Tamuli 3 - Das Verborgene Land
»Über Sorgis Lippen kommt kein unbedachtes Wort. Er wurde dafür bezahlt, uns unauffällig nach Beresa zu bringen, und Sorgi tut immer, wofür er bezahlt wird.«
Der Kapitän kehrte am Spätnachmittag zurück. Sie lichteten den Anker und legten an einem der langen Piers an. Am nächsten Morgen löschten sie die Fracht. Der Bootsmann knallte nur wenige Male mit der Peitsche, und die Arbeit war rasch getan. Als die Frachträume geleert waren, reihten die Männer sich auf und schritten im Gänsemarsch übers Achterdeck, wo Sorgi mit einer Liste und Stapeln abgezählter Münzen an einem kleinen Tisch saß. Jeden, dem er die Heuer auszahlte, bedachte er mit einer kurzen Rede. Die Worte variierten leicht, doch der Sinn war stets der gleiche. »Mach mir an Land keine Dummheiten und kehr rechtzeitig an Bord zurück. Ich werd' nicht auf dich warten, falls du nicht zurück bist, wenn ich in See steche!« Auch als er Sperber und seine Freunde auszahlte, änderte Sorgi seine Rede nicht. Sein Gesicht verriet in keiner Weise, daß er zu ihnen sprach und nicht zu gewöhnlichen Besatzungsmitgliedern.

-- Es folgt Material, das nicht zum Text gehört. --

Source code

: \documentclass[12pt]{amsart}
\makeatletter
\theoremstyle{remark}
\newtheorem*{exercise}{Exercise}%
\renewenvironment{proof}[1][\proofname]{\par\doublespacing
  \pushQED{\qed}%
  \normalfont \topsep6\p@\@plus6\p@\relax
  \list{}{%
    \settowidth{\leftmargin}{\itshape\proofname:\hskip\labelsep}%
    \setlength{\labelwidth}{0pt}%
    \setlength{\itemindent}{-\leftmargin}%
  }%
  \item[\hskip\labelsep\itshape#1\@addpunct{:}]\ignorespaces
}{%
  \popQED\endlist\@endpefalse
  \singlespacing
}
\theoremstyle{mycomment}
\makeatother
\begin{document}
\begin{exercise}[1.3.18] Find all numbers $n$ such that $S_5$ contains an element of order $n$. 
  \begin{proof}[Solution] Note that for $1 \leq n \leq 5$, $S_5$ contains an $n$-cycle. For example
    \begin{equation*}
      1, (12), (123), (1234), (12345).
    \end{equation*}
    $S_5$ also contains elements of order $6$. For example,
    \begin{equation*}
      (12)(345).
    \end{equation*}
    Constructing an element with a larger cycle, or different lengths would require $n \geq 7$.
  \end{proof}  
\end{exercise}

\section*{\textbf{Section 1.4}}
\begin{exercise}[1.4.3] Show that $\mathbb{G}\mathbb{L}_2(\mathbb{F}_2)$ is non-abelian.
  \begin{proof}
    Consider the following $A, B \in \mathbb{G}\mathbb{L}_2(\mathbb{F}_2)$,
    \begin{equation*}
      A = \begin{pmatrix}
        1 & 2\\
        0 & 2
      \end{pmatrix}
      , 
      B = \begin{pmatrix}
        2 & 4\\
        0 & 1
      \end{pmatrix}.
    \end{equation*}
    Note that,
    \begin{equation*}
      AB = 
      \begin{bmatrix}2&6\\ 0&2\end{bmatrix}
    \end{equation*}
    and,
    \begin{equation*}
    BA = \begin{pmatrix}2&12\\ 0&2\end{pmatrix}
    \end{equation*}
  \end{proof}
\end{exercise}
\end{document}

Schließlich schlurften Sperber und seine beiden Gefährten, ihre Seesäcke über den Schultern, die Laufplanke hinunter. »Jetzt verstehe ich, warum Seeleute so unternehmungslustig sind, wenn sie einen Hafen erreichen«, sagte Sperber. »Das war nun wirklich keine allzu lange Seereise; trotzdem habe ich das Bedürfnis, kräftig über die Stränge zu schlagen.«
»Wohin gehen wir?« fragte Talen, als sie die Straße erreichten.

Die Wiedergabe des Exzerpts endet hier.